Fitness Camera – Turn Your Phone's Camera Into a Fitness Tracker

April 12, 2020

This weekend, I attended Pioneer’s first Hackathon.

Their call to action:

Help upload the real world to the Internet. Work on something to make the experience of working on the web more fun for the billions staying at home. Overlay heart-rate on Zoom calls. Improve video conferencing quality. Build a Tandem competitor, one for friends rather than coworkers. The stage is yours.

My team of 1 had 48 hours to produce a working demo.

Ideation

Earlier this year, I played with TensorFlow Lite’s PoseNet model. I thought it had a lot of potential and I figured that this hackathon would be a good opportunity to find a use for it.

Pose estimation using TensorFlow Lite's PoseNet

As a quantified self enthusiast, I track pretty much everything I do. While I’ve been able to automate a lot of what I track, I’ve never been satisfied with the way I track my workouts:

I tried manual tracking using the Strong app.
I tried NFC tracking using NFC tags and the Nomie app.
I tried voice tracking using Google Assistant on my Google Home speaker.

Could I use machine learning and a camera to automatically track my workouts?
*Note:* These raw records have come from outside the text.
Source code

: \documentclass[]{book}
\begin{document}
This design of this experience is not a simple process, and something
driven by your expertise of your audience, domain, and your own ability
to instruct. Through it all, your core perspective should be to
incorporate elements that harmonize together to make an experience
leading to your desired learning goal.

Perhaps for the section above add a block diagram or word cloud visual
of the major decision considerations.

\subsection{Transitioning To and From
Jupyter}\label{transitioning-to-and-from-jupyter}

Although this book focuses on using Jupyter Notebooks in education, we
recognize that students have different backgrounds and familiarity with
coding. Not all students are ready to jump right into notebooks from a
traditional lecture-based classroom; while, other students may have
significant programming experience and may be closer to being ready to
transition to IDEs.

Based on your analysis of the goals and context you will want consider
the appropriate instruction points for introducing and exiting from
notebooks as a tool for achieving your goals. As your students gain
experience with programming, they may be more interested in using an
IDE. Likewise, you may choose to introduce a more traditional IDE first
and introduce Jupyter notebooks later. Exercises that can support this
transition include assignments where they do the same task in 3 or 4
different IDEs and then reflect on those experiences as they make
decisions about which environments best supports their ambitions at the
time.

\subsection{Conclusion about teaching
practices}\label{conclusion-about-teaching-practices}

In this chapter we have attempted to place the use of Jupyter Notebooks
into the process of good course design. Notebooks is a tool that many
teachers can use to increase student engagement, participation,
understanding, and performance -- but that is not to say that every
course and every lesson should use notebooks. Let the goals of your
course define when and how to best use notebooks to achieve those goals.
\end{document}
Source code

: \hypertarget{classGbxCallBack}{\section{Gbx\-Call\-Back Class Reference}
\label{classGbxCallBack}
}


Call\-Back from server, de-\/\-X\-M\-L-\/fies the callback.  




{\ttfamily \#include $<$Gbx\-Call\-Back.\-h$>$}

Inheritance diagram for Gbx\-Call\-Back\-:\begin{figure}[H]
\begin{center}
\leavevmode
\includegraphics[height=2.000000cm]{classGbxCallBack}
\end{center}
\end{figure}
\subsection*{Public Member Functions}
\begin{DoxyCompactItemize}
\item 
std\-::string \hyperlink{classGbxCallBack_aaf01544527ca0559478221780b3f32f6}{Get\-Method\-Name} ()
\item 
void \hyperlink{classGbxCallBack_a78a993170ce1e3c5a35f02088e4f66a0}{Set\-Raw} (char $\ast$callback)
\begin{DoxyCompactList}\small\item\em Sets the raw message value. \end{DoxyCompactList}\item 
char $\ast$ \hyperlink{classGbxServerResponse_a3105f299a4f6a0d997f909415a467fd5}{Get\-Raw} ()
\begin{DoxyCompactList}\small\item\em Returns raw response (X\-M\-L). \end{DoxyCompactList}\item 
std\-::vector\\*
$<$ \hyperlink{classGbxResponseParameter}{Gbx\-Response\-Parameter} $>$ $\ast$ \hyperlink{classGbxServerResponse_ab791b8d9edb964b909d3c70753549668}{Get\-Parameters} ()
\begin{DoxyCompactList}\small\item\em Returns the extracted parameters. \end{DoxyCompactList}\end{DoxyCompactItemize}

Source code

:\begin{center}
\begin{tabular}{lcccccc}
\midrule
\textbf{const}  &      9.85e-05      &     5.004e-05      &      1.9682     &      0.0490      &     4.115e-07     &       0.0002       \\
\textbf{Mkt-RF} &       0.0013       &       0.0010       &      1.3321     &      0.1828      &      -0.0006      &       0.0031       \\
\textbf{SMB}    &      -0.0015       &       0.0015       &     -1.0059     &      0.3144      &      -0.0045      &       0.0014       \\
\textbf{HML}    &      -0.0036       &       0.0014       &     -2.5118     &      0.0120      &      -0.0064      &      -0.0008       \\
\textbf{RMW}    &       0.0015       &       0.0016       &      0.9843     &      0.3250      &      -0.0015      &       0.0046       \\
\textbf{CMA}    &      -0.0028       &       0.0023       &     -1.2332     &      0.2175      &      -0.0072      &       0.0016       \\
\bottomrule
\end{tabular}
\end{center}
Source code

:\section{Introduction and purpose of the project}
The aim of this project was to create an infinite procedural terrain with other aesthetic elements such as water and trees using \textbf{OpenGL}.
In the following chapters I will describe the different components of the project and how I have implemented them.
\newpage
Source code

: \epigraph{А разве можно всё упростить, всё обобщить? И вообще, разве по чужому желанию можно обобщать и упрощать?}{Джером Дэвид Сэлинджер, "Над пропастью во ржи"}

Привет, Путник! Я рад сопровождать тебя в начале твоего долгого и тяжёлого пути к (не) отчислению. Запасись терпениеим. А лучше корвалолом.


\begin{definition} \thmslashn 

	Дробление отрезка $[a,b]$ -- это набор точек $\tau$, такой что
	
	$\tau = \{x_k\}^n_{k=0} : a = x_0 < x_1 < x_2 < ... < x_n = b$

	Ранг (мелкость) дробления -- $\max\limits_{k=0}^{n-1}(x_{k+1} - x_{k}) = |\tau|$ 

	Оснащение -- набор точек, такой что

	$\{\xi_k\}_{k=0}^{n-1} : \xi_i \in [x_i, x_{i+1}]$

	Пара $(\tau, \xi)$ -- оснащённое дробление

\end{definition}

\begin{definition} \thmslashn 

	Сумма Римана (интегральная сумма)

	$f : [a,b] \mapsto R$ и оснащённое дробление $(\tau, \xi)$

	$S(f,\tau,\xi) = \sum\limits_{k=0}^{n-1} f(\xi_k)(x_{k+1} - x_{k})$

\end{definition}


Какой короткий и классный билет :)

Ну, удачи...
This hackathon would be my chance to find out.

You might wonder what workout tracking has to do with the hackathon’s theme of “mak[ing] the experience of working on the web more fun”. I think I might have stopped reading the prompt at “Help upload the real world to the Internet”, and decided that “the real world” would be my workout and that “the Internet” would be some cloud database. When I realized my mistake, I changed my pitch to “a way to encourage employees to be more active”.

Implementation

Improving performance

The first thing I did was to grab the TensorFlow Lite PoseNet Android Demo from GitHub. The app uses the phone’s camera to track the location of 17 distinct keypoints (feet, ankles, knees, hips, shoulders, neck, eyes, ears, elbows, and wrists), which it overlays on top of the video preview. After building it and deploying it to my phone, I noticed that the performance was terrible. On my Nokia 6.1—not exactly flagship material—the app struggled to maintain 10 FPS. That wouldn’t be fun to use or demo, so I investigated a bit.

Screenshot from TensorFlow Lite PoseNet Android Demo

After a couple hours of investigation, I had found and addressed 3 important performance bottlenecks. The app could now reach 25 FPS, improving performance by over 250%. While far from perfect, the app finally felt usable.

Assessing accuracy

Over the next hour, I let my phone watch me perform all kinds of exercises, at different angles, distances, and lighting conditions. I paid close attention to the accuracy of the pose estimation overlay, to understand what kinds of exercises it would and wouldn’t be compatible with. For example, it’s extremely accurate at tracking all 17 keypoints when facing the camera and doing squats. Yet, it struggles to recognize anything other than my face (nose, eyes, ears) when facing the camera and doing push-ups. Likewise, it’s very good at tracking hand movements…until you hold a dumbbell and your hand suddenly disappear.

Initially, I planned to use pose estimation and a trained classifier to detect distinct phases of an exercise. For example, a burpee could be decomposed into these 3 phases: crouching, planking, and jumping.

Phases of a burpee (Photo: Men's Journal)

However, due to PoseNet’s inconsistent accuracy and the hackathon’s time constraints, I pivoted to something much simpler. Instead of classifying exercises, it would only count repetitions. To further simplify the scope, I would only support 4 bodyweight exercises: squats, push-ups, sit-ups, and pull-ups.

Counting repetitions

As usual, I performed exercises in front of the camera, but this time I logged all frames (snapshot of 17 keypoints) to a CSV file. I then analyzed the data using Python and Google Colab, to look for patterns and find an appropriate repetition counting algorithm. You can view the notebook here.

The data looked like this:

Vertical position of 17 keypoints over time when performing 7 squats

You don’t need to be a genius to look at this chart and figure out how many squats a person performed. I’m sure that many algorithms and machine learning models would equally qualified. But this was a hackathon and I couldn’t afford this level of sophistication.

Instead, I implemented the most basic algorithm imaginable:

Ignore all keypoints other than the nose.
Record the lowest and the highest position of the nose.
Count a repetition whenever the nose crosses the halfway point.

It worked with squats, push-ups, sit-ups, and pull-ups. I was satisfied.

Polishing the app

With the core functionality working and a few hours left before the demo, I decided to polish the app. I tweaked the colors, adjusted the layout, added audio feedback (“One!”, “Two!”, “Three!"), implemented some settings, designed an app icon, and published the APK. You can find the final product below:

Conclusion

Overall, the hackathon was a great experience. I was lucky enough to be selected as a finalist and I had the opportunity to demo my app to the judges. Next time, I’ll make sure to join a team.